Studio album by Tasmin Archer
- Released: 19 October 1992
- Recorded: 1991–1992
- Studio: Sarm West (London, England)
- Genre: Soul; pop; pop rock;
- Length: 46:06
- Label: Capitol; EMI;
- Producer: John Hughes & Steve Fitzmaurice (track 10), Julian Mendelsohn (tracks 1–9 & 11), Paul "Wix" Wickens (tracks 1, 4, 5 & 11), Peter Kaye (track 2, 3 & 6–9)

Tasmin Archer chronology
|  | Great Expectations (1992) | Shipbuilding (1994) |

Singles from Great Expectations
- "Sleeping Satellite" Released: 1 September 1992; "In Your Care" Released: 8 February 1993; "Lords of the New Church" Released: 17 May 1993; "Somebody's Daughter" Released: July 1993 (Germany only); "Arienne" Released: 9 August 1993;

= Great Expectations (album) =

Great Expectations is the debut studio album by English singer-songwriter Tasmin Archer, released on 19 October 1992 by EMI Records. The first single released from the album, "Sleeping Satellite", went to number one both in the UK and Ireland, while sitting just outside the top 10 in Germany (No. 12). Three more UK singles were released from the album in the wake of Archer's initial success: "In Your Care" (UK No. 16), "Lords of the New Church" (UK No. 26) and "Arienne" (UK No. 30).

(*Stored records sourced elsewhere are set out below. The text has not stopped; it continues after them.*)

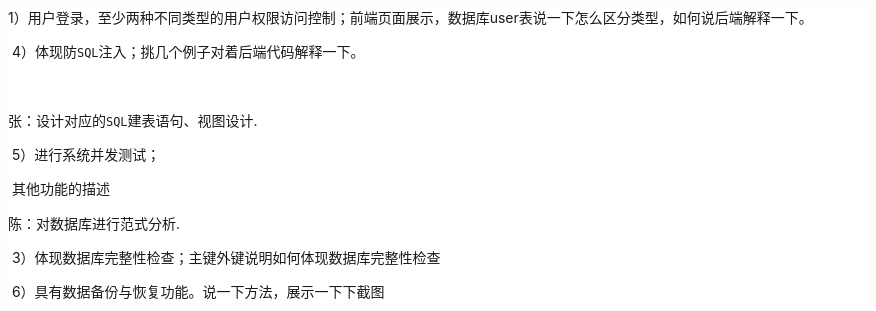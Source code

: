 ​		1）用户登录，至少两种不同类型的用户权限访问控制；前端页面展示，数据库user表说一下怎么区分类型，如何说后端解释一下。

​		4）体现防`SQL`注入；挑几个例子对着后端代码解释一下。

​		



张：设计对应的`SQL`建表语句、视图设计.

​		5）进行系统并发测试；

​		其他功能的描述



陈：对数据库进行范式分析.

​		3）体现数据库完整性检查；主键外键说明如何体现数据库完整性检查

​		6）具有数据备份与恢复功能。说一下方法，展示一下下截图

The album was later released in the United States on Capitol Records, and was mildly successful due to the single "Sleeping Satellite", which peaked at number 32 on the Billboard Hot 100. The album itself reached a peak of number 115 in the US. The single and album fared better in other parts of the world, however, such as Australia (single reached No. 14; album peaked at 56).

==Critical reception==

Nancy Culp from NME wrote, "Tasmin is something of a vocal find, her strong, pure tones can imbue even the limpest tune with pathos. It's when she lets rip with the ballads that she really shines."

Professional ratings
Review scores
| Source | Rating |
| AllMusic | Star Half star |
| Calgary Herald | C+ |
| Chicago Tribune | Star |
| NME | 5/10 |
| Select | Star |

==Track listing==

Great Expectations track listing
| No. | Title | Length |
|---|---|---|
| 1. | "Sleeping Satellite" | 4:41 |
| 2. | "Arienne" | 3:48 |
| 3. | "Lords of the New Church" | 4:43 |
| 4. | "When It Comes Down to It" | 4:10 |
| 5. | "Steel Town" | 3:44 |
| 6. | "The Higher You Climb" | 3:58 |
| 7. | "In Your Care" | 4:22 |
| 8. | "Somebody's Daughter" | 4:15 |
| 9. | "Hero" | 4:39 |
| 10. | "Ripped Inside" | 3:28 |
| 11. | "Halfway to Heaven" | 4:18 |
| Total length: |  | 46:06 |

==Personnel==
===Musicians===
- Tasmin Archer – vocals
- Tessa Niles, Carol Kenyon – backing vocals
- John Hughes – guitars, keyboards
- Peter Kaye – guitars, Fairlight programming
- Steve Blades, Robbie McIntosh, Phil Palmer, Elliott Randall, Tony Wimshurst – guitars
- John Beck – keyboards
- Paul Wickens – keyboards, accordion
- Gary Maughn – Fairlight programming
- Danny Thompson – double bass
- Charlie Morgan – Drums

===Production===
- Tracks 1, 4, 5, and 11 produced by Julian Mendelsohn & Paul "Wix" Wickens
- Tracks 2, 3, 6, 7, 8 and 9 produced by Julian Mendelsohn & Peter Kaye
- Track 10 produced by John Hughes and Steve Fitzmaurice
- All songs recorded by Steve Fitzmaurice except tracks 4, 5, and 11 (recorded by Julian Mendelsohn).
- Mixed by Julian Mendelsohn

==Charts==
===Weekly charts===

Chart performance for Great Expectations
| Chart (1992–1993) | Peak position |
|---|---|
| Australian Albums Chart | 56 |
| Austrian Albums Chart | 26 |
| German Albums Chart | 34 |
| New Zealand Albums Chart | 31 |
| Swedish Albums Chart | 38 |
| Swiss Albums Chart | 26 |
| UK Albums Chart | 8 |
| US Billboard 200 | 115 |
| US New Rock Albums (Radio & Records) | 8 |

===Year-end charts===

1993 year-end chart performance for Great Expectations
| Chart (1993) | Position |
|---|---|
| UK Albums Chart | 72 |

==Certifications==

Certifications for Great Expectations
| Region | Certification | Certified units/sales |
| United Kingdom (BPI) | Gold | 100,000^{^} |
^{^} Shipments figures based on certification alone.